Identifying the Initial Issue: Temporary Tablespace Overflow

On June 21, 2024, at 13:04:32, our DBPLUS PERFORMANCE MONITOR flagged a critical error: ORA-1652, indicating an inability to extend a temp segment by 128 in the TEMPORARY_DATA tablespace in the T10 database on the g1rush server. This error occurred due to concurrent sessions overwhelming the temp tablespace, consuming over 30GB.

The spike in usage highlighted in the graph prompted immediate attention. This overflow disrupted ongoing operations and hinted at underlying inefficiencies in resource management.

Secondary Issue: High CPU Load

Further investigation revealed persistently high CPU load, even after reducing the number of active processes. The cyclical nature of this load, peaking during times of high activity, suggested deeper issues in query optimization and resource allocation.

The above graph shows the busy time (CPUs), system time (CPUs), and user time (CPUs) with a clear pattern of cyclical peaks. This persistent high load required us to get deeper into the specific queries and processes consuming CPU resources.

Detailed Query Analysis: Execution Time and Plan Changes

The next step was to analyze specific queries contributing to the high CPU load. Query ID 3445255751, in particular, showed significant changes in execution time and plan. These changes were suspected to be linked to extended execution times for another query, ID 904000402, due to shared function usage.

The analysis revealed that query 3445255751 had experienced fluctuations in execution time, impacting overall performance. By comparing execution plans, we identified plan hash 232983816 as a potential cause of inefficiency.

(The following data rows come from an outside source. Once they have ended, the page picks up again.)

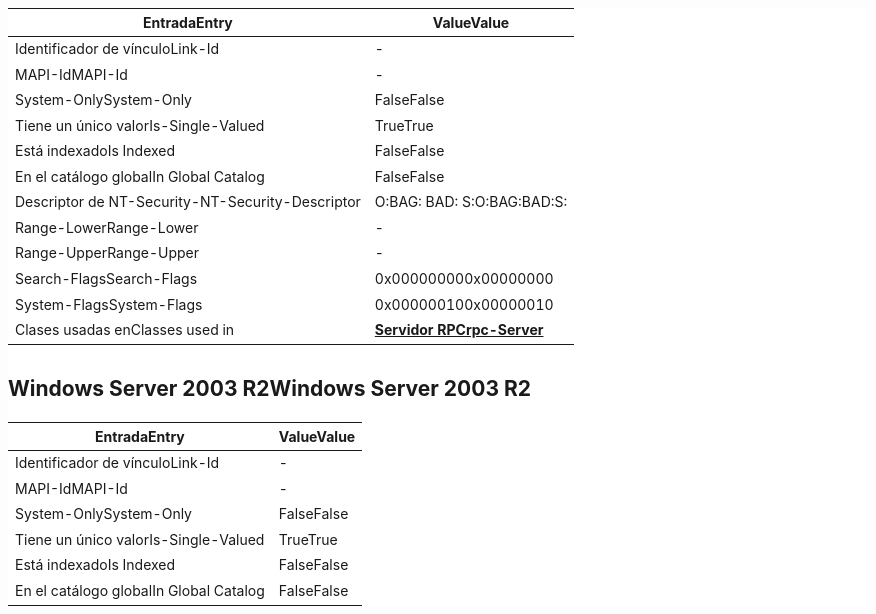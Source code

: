 

| <span data-ttu-id="81815-154">Entrada</span><span class="sxs-lookup"><span data-stu-id="81815-154">Entry</span></span> | <span data-ttu-id="81815-155">Value</span><span class="sxs-lookup"><span data-stu-id="81815-155">Value</span></span> |
|------------------------|----------------------------------------------|
| <span data-ttu-id="81815-156">Identificador de vínculo</span><span class="sxs-lookup"><span data-stu-id="81815-156">Link-Id</span></span>                | \-                                           |
| <span data-ttu-id="81815-157">MAPI-Id</span><span class="sxs-lookup"><span data-stu-id="81815-157">MAPI-Id</span></span>                | \-                                           |
| <span data-ttu-id="81815-158">System-Only</span><span class="sxs-lookup"><span data-stu-id="81815-158">System-Only</span></span>            | <span data-ttu-id="81815-159">False</span><span class="sxs-lookup"><span data-stu-id="81815-159">False</span></span>                                        |
| <span data-ttu-id="81815-160">Tiene un único valor</span><span class="sxs-lookup"><span data-stu-id="81815-160">Is-Single-Valued</span></span>       | <span data-ttu-id="81815-161">True</span><span class="sxs-lookup"><span data-stu-id="81815-161">True</span></span>                                         |
| <span data-ttu-id="81815-162">Está indexado</span><span class="sxs-lookup"><span data-stu-id="81815-162">Is Indexed</span></span>             | <span data-ttu-id="81815-163">False</span><span class="sxs-lookup"><span data-stu-id="81815-163">False</span></span>                                        |
| <span data-ttu-id="81815-164">En el catálogo global</span><span class="sxs-lookup"><span data-stu-id="81815-164">In Global Catalog</span></span>      | <span data-ttu-id="81815-165">False</span><span class="sxs-lookup"><span data-stu-id="81815-165">False</span></span>                                        |
| <span data-ttu-id="81815-166">Descriptor de NT-Security-</span><span class="sxs-lookup"><span data-stu-id="81815-166">NT-Security-Descriptor</span></span> | <span data-ttu-id="81815-167">O:BAG: BAD: S:</span><span class="sxs-lookup"><span data-stu-id="81815-167">O:BAG:BAD:S:</span></span>                                 |
| <span data-ttu-id="81815-168">Range-Lower</span><span class="sxs-lookup"><span data-stu-id="81815-168">Range-Lower</span></span>            | \-                                           |
| <span data-ttu-id="81815-169">Range-Upper</span><span class="sxs-lookup"><span data-stu-id="81815-169">Range-Upper</span></span>            | \-                                           |
| <span data-ttu-id="81815-170">Search-Flags</span><span class="sxs-lookup"><span data-stu-id="81815-170">Search-Flags</span></span>           | <span data-ttu-id="81815-171">0x00000000</span><span class="sxs-lookup"><span data-stu-id="81815-171">0x00000000</span></span>                                   |
| <span data-ttu-id="81815-172">System-Flags</span><span class="sxs-lookup"><span data-stu-id="81815-172">System-Flags</span></span>           | <span data-ttu-id="81815-173">0x00000010</span><span class="sxs-lookup"><span data-stu-id="81815-173">0x00000010</span></span>                                   |
| <span data-ttu-id="81815-174">Clases usadas en</span><span class="sxs-lookup"><span data-stu-id="81815-174">Classes used in</span></span>        | [<span data-ttu-id="81815-175">**Servidor RPC**</span><span class="sxs-lookup"><span data-stu-id="81815-175">**rpc-Server**</span></span>](c-rpcserver.md)<br/> |



## <a name="windows-server-2003-r2"></a><span data-ttu-id="81815-176">Windows Server 2003 R2</span><span class="sxs-lookup"><span data-stu-id="81815-176">Windows Server 2003 R2</span></span>



| <span data-ttu-id="81815-177">Entrada</span><span class="sxs-lookup"><span data-stu-id="81815-177">Entry</span></span> | <span data-ttu-id="81815-178">Value</span><span class="sxs-lookup"><span data-stu-id="81815-178">Value</span></span> |
|------------------------|----------------------------------------------|
| <span data-ttu-id="81815-179">Identificador de vínculo</span><span class="sxs-lookup"><span data-stu-id="81815-179">Link-Id</span></span>                | \-                                           |
| <span data-ttu-id="81815-180">MAPI-Id</span><span class="sxs-lookup"><span data-stu-id="81815-180">MAPI-Id</span></span>                | \-                                           |
| <span data-ttu-id="81815-181">System-Only</span><span class="sxs-lookup"><span data-stu-id="81815-181">System-Only</span></span>            | <span data-ttu-id="81815-182">False</span><span class="sxs-lookup"><span data-stu-id="81815-182">False</span></span>                                        |
| <span data-ttu-id="81815-183">Tiene un único valor</span><span class="sxs-lookup"><span data-stu-id="81815-183">Is-Single-Valued</span></span>       | <span data-ttu-id="81815-184">True</span><span class="sxs-lookup"><span data-stu-id="81815-184">True</span></span>                                         |
| <span data-ttu-id="81815-185">Está indexado</span><span class="sxs-lookup"><span data-stu-id="81815-185">Is Indexed</span></span>             | <span data-ttu-id="81815-186">False</span><span class="sxs-lookup"><span data-stu-id="81815-186">False</span></span>                                        |
| <span data-ttu-id="81815-187">En el catálogo global</span><span class="sxs-lookup"><span data-stu-id="81815-187">In Global Catalog</span></span>      | <span data-ttu-id="81815-188">False</span><span class="sxs-lookup"><span data-stu-id="81815-188">False</span></span>                                        |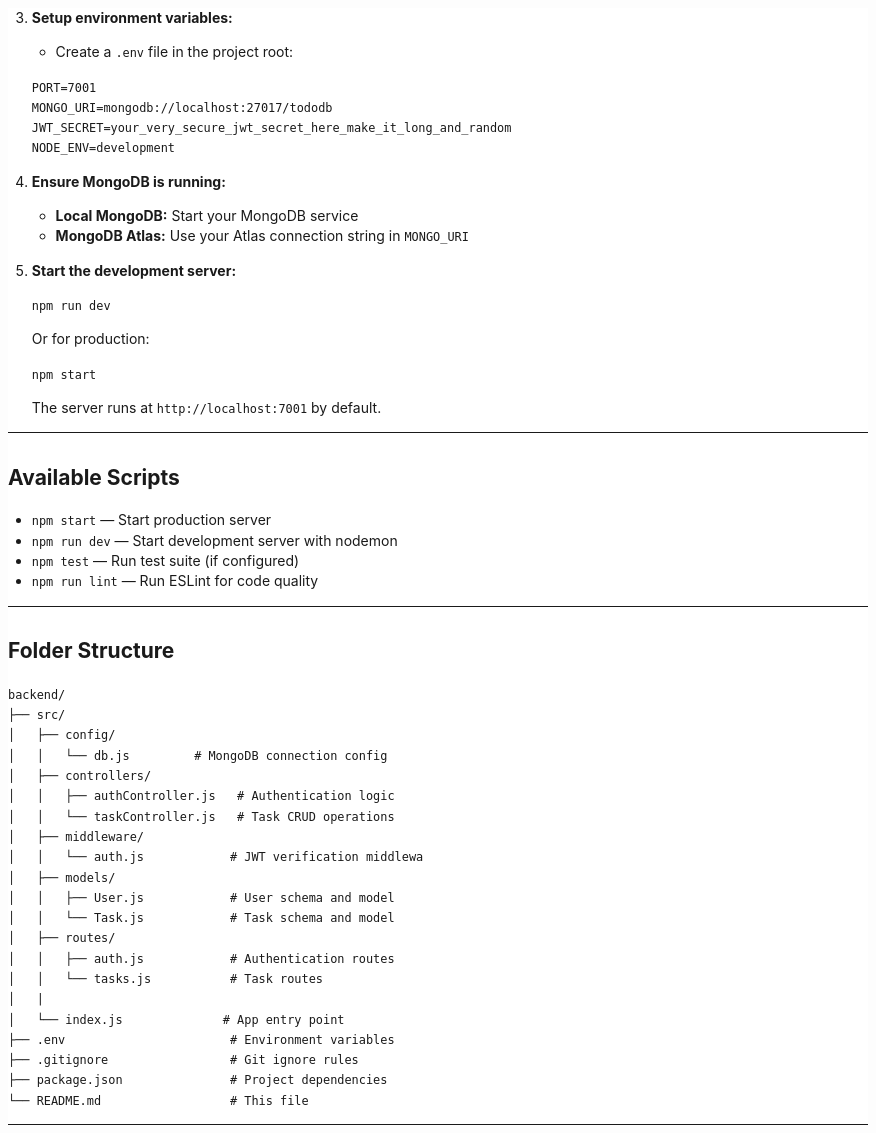 3. **Setup environment variables:**
   - Create a `.env` file in the project root:
    ```env
    PORT=7001
    MONGO_URI=mongodb://localhost:27017/tododb
    JWT_SECRET=your_very_secure_jwt_secret_here_make_it_long_and_random
    NODE_ENV=development
    ```

4. **Ensure MongoDB is running:**
   - **Local MongoDB:** Start your MongoDB service
   - **MongoDB Atlas:** Use your Atlas connection string in `MONGO_URI`

5. **Start the development server:**
    ```sh
    npm run dev
    ```
    Or for production:
    ```sh
    npm start
    ```
    The server runs at `http://localhost:7001` by default.

---

## Available Scripts

- `npm start` — Start production server
- `npm run dev` — Start development server with nodemon
- `npm test` — Run test suite (if configured)
- `npm run lint` — Run ESLint for code quality

---

## Folder Structure

```
backend/
├── src/
│   ├── config/
│   │   └── db.js         # MongoDB connection config
│   ├── controllers/
│   │   ├── authController.js   # Authentication logic
│   │   └── taskController.js   # Task CRUD operations
│   ├── middleware/
│   │   └── auth.js            # JWT verification middlewa
│   ├── models/
│   │   ├── User.js            # User schema and model
│   │   └── Task.js            # Task schema and model
│   ├── routes/
│   │   ├── auth.js            # Authentication routes
│   │   └── tasks.js           # Task routes
│   |
│   └── index.js              # App entry point
├── .env                       # Environment variables
├── .gitignore                 # Git ignore rules
├── package.json               # Project dependencies
└── README.md                  # This file
```

---
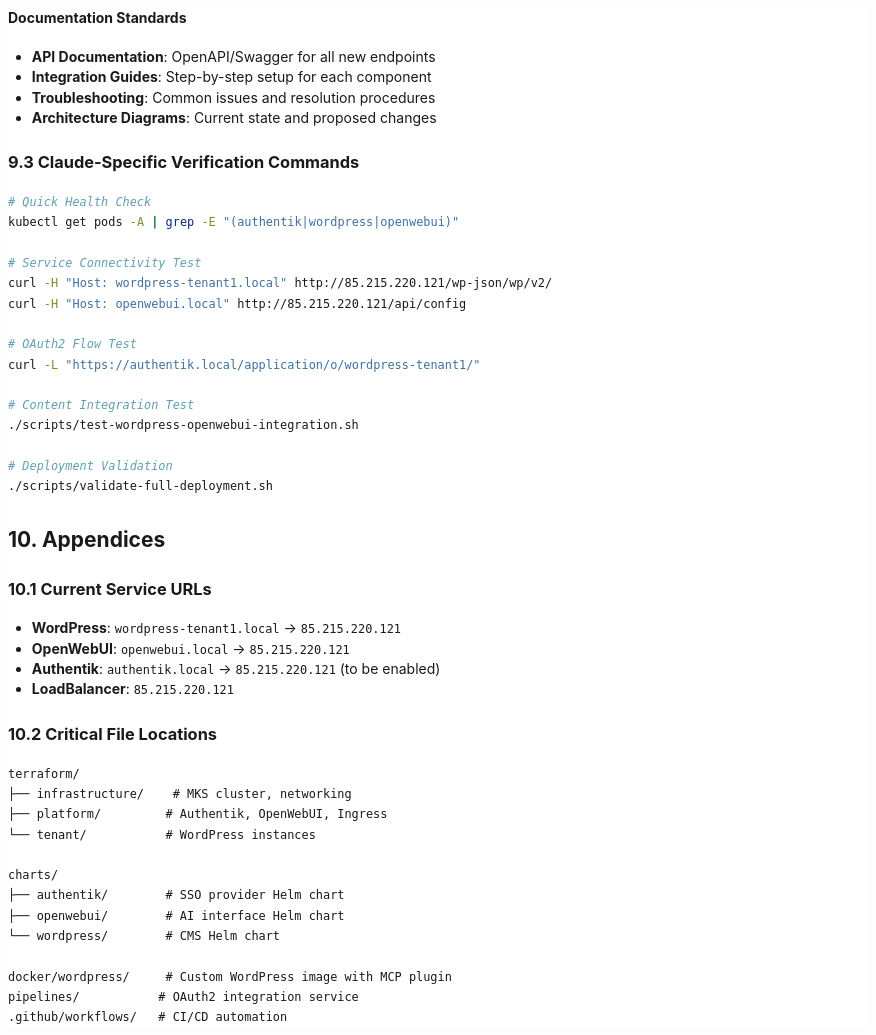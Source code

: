 #### Documentation Standards
- **API Documentation**: OpenAPI/Swagger for all new endpoints
- **Integration Guides**: Step-by-step setup for each component
- **Troubleshooting**: Common issues and resolution procedures
- **Architecture Diagrams**: Current state and proposed changes

### 9.3 Claude-Specific Verification Commands

```bash
# Quick Health Check
kubectl get pods -A | grep -E "(authentik|wordpress|openwebui)" 

# Service Connectivity Test
curl -H "Host: wordpress-tenant1.local" http://85.215.220.121/wp-json/wp/v2/
curl -H "Host: openwebui.local" http://85.215.220.121/api/config

# OAuth2 Flow Test  
curl -L "https://authentik.local/application/o/wordpress-tenant1/"

# Content Integration Test
./scripts/test-wordpress-openwebui-integration.sh

# Deployment Validation
./scripts/validate-full-deployment.sh
```

## 10. Appendices

### 10.1 Current Service URLs
- **WordPress**: `wordpress-tenant1.local` → `85.215.220.121`
- **OpenWebUI**: `openwebui.local` → `85.215.220.121`  
- **Authentik**: `authentik.local` → `85.215.220.121` (to be enabled)
- **LoadBalancer**: `85.215.220.121`

### 10.2 Critical File Locations
```
terraform/
├── infrastructure/    # MKS cluster, networking
├── platform/         # Authentik, OpenWebUI, Ingress  
└── tenant/           # WordPress instances

charts/
├── authentik/        # SSO provider Helm chart
├── openwebui/        # AI interface Helm chart
└── wordpress/        # CMS Helm chart

docker/wordpress/     # Custom WordPress image with MCP plugin
pipelines/           # OAuth2 integration service
.github/workflows/   # CI/CD automation
```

This comparison highlighted the need for stabilizing query performance by enforcing a specific plan. The shift in execution strategies suggested a need for consistent monitoring and timely adjustments. Additionally, these two queries seem to mirror each other, with their performance intricately linked.

Network Load 

As we continued our investigation, we noted a significant network load, with data transfers reaching up to 52GB in an hour. This was indicative of substantial data movement, possibly exacerbating the performance issues observed.

The network traffic analysis showed a high volume of bytes received and sent via SQL*Net, underscoring the impact of data transfer on overall performance. This added another layer to the interconnected issues we were facing.